Travel management company ATPI Group has experienced “record high” sales during the first half of 2023 with an increase of 35 per cent compared with the same period last year.
ATPI, which was ranked as the eighth largest TMC in Europe by BTN Europe earlier this year, said its profitability had also increased by 25 per cent compared with the pre-Covid year of 2019.
The TMC said it had “strengthened performance across every business line and territory” that it operates in. ATPI added that it had also benefited from “exceptional service levels, staff retention, flexible business model and restructuring efforts during the pandemic”.
ATPI did not release any financial figures for its performance so far this year, although the company had gross European sales of €837 million in 2022, according to BTN Europe’s list of the continent’s leading TMCs.
Ian Sinderson, ATPI Group’s CEO, said: “ATPI emerged from the pandemic in a creative, innovative and service-focused manner - and we’re now stronger than ever. We quickly transitioned from a competitive TMC in each tender process to clear winners.
“I challenge us to sustain post-Covid momentum and take nothing for granted. By doing so, we fully expect to double the size of our business in the next five years.”

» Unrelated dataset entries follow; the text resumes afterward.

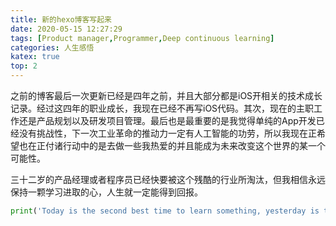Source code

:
```yaml
---
title: 新的hexo博客写起来
date: 2020-05-15 12:27:29
tags: [Product manager,Programmer,Deep continuous learning]
categories: 人生感悟
katex: true
top: 2
---
```

之前的博客最后一次更新已经是四年之前，并且大部分都是iOS开相关的技术成长记录。经过这四年的职业成长，我现在已经不再写iOS代码。其次，现在的主职工作还是产品规划以及研发项目管理。最后也是最重要的是我觉得单纯的App开发已经没有挑战性，下一次工业革命的推动力一定有人工智能的功劳，所以我现在正希望也在正付诸行动中的是去做一些我热爱的并且能成为未来改变这个世界的某一个可能性。

三十二岁的产品经理或者程序员已经快要被这个残酷的行业所淘汰，但我相信永远保持一颗学习进取的心，人生就一定能得到回报。



```python
print('Today is the second best time to learn something, yesterday is the best.')
```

The group’s strong presence in the marine industry meant that “a significant percentage of the business never slowed down during the pandemic”. This allowed the company to retain a “large proportion of its workforce and streamline its operations in other areas”.
There have also been “significant new client wins” outside the marine industry, added ATPI, including in the mining and resources sectors, as well as its growing sports, media and entertainment businesses.
ATPI’s increase in sales during the first six months of 2023 also helped to drive an increase of nearly 30 per cent in both revenue and ebitda (earnings before interest, taxes, depreciation and amortisation) for the TMC compared with the first half of last year.
The company said its staffing levels were now back to pre-Covid levels and it had also increased its investment in technology by 35 per cent compared with 2019. This work has included integrating its profile, invoice, approval and itinerary platform with Microsoft Teams, upgrading its mobile app and creating a new analytics platform for clients.